§ **About this exercise**
Each line below that contains the word "with" is to be counted; give only the final number.
= Beginning of Section =
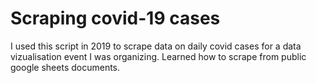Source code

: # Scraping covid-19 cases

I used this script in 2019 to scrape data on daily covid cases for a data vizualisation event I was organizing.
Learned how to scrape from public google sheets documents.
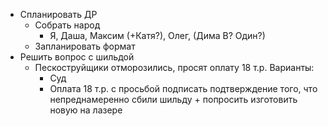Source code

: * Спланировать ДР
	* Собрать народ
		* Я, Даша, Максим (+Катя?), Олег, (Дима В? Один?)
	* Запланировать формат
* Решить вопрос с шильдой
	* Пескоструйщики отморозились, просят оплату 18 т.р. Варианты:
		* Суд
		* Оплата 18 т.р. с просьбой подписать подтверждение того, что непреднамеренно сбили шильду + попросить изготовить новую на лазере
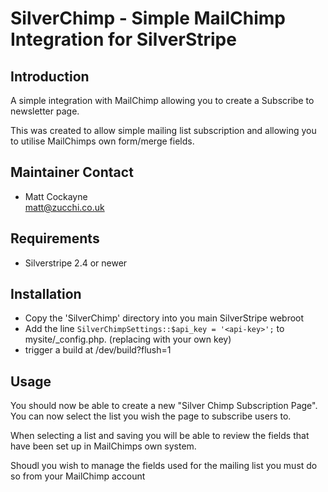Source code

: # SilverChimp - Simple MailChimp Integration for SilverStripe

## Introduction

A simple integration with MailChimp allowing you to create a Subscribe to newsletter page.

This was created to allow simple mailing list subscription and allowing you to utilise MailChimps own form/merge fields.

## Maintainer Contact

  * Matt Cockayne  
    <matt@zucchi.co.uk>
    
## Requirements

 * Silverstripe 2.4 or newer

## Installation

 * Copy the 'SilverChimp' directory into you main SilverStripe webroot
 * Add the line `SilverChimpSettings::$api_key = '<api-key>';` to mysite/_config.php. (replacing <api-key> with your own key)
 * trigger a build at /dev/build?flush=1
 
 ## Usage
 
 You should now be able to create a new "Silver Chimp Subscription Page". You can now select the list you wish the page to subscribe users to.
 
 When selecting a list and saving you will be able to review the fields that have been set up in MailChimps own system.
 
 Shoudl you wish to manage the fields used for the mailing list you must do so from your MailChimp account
= End of Section =
= Beginning of Section =
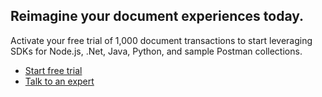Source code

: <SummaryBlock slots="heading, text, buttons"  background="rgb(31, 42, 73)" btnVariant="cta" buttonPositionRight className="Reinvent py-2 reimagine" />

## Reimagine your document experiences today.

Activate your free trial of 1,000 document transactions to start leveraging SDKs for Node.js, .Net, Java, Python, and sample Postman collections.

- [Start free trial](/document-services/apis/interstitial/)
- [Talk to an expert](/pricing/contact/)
= End of Section =
§ **Answer space**
2